* Material provided:
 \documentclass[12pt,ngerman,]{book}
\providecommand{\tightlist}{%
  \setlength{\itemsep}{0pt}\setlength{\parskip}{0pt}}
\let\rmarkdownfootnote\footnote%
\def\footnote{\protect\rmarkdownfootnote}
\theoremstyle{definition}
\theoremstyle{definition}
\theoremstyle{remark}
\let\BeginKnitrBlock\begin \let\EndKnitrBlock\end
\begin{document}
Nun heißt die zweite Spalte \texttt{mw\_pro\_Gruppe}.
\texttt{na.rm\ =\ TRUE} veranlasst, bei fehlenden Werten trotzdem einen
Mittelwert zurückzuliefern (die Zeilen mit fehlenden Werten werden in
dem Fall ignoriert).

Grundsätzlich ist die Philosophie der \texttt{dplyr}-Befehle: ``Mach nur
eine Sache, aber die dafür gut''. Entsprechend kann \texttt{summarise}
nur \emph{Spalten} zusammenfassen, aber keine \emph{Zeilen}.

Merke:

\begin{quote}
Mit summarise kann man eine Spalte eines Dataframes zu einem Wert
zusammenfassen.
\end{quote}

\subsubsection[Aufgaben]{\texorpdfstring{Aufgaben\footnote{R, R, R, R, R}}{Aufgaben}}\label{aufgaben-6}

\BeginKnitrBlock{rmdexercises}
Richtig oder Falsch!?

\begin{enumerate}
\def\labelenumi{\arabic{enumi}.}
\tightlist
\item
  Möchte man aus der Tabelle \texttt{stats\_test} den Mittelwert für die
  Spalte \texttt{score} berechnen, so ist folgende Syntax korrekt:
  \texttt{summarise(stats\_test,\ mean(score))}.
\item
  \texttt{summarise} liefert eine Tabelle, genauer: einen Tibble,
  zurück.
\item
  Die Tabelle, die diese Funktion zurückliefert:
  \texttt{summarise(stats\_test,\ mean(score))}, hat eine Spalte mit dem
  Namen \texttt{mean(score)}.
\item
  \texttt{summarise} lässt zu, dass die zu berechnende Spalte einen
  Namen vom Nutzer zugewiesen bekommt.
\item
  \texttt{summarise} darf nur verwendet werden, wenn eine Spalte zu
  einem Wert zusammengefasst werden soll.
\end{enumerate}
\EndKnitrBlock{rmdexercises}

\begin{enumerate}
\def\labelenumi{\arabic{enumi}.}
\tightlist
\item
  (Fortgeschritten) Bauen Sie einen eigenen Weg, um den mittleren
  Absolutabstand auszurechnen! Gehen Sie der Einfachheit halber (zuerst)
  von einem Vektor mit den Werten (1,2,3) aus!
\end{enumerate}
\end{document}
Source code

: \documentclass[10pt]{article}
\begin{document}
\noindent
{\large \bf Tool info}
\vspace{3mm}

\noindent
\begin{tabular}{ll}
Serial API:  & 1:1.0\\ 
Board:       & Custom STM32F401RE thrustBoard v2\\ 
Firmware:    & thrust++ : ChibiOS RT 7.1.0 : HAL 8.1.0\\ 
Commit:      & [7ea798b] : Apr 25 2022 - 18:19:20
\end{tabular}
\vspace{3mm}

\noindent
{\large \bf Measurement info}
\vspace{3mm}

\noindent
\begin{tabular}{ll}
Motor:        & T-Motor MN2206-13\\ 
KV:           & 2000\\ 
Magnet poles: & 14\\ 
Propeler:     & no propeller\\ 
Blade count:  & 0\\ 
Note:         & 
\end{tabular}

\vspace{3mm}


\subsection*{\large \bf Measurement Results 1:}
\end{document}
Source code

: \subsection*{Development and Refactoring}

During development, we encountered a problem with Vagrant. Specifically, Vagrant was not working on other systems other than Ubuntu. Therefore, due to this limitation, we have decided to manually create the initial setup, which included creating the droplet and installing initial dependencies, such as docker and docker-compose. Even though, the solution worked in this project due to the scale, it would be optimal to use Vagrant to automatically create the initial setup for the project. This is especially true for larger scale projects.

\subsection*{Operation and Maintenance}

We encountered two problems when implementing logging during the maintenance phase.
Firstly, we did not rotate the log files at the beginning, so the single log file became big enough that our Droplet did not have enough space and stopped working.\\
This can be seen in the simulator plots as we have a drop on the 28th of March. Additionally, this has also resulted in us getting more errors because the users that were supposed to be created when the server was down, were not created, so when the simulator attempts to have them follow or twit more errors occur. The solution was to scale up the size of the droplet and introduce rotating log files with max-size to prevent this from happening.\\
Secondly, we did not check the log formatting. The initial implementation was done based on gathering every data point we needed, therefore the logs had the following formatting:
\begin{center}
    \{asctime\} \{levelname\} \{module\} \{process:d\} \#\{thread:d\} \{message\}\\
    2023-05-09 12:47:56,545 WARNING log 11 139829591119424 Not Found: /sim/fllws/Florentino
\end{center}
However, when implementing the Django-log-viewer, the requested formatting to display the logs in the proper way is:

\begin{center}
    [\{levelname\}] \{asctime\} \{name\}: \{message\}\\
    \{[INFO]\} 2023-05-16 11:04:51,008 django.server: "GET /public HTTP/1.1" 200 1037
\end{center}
==
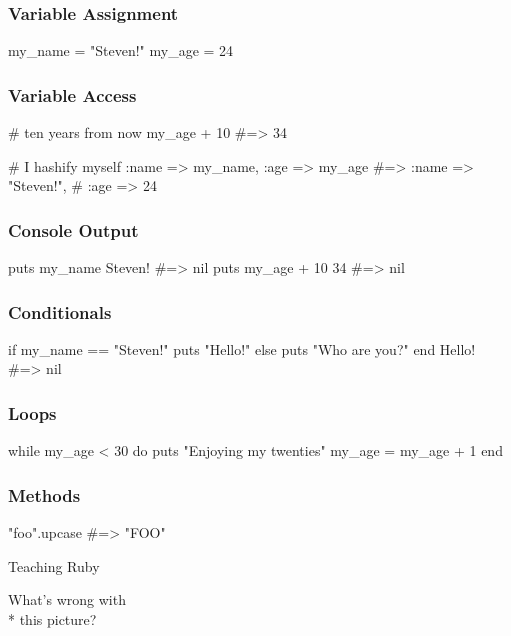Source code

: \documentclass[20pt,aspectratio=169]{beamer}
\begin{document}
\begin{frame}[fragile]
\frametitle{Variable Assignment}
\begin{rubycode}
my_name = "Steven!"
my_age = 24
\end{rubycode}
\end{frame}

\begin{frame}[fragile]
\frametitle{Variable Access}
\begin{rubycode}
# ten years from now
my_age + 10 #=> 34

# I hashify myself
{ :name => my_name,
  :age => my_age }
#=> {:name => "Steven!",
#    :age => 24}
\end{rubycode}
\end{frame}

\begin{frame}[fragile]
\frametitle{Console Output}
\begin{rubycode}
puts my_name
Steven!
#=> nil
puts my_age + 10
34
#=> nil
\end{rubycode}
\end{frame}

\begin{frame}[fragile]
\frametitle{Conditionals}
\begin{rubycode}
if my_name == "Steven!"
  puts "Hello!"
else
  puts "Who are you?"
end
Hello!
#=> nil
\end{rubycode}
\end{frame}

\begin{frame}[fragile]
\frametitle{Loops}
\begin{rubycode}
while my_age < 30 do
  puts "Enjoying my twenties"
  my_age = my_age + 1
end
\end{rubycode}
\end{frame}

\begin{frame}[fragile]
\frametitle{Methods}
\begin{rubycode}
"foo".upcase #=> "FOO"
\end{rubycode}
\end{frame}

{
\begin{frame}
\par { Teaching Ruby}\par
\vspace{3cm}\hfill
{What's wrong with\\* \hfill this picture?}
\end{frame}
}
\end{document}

* Task details: Would you please copy each line of the listing that contains the word "rmdexercises"?

* Answer section:
\BeginKnitrBlock{rmdexercises}
\EndKnitrBlock{rmdexercises}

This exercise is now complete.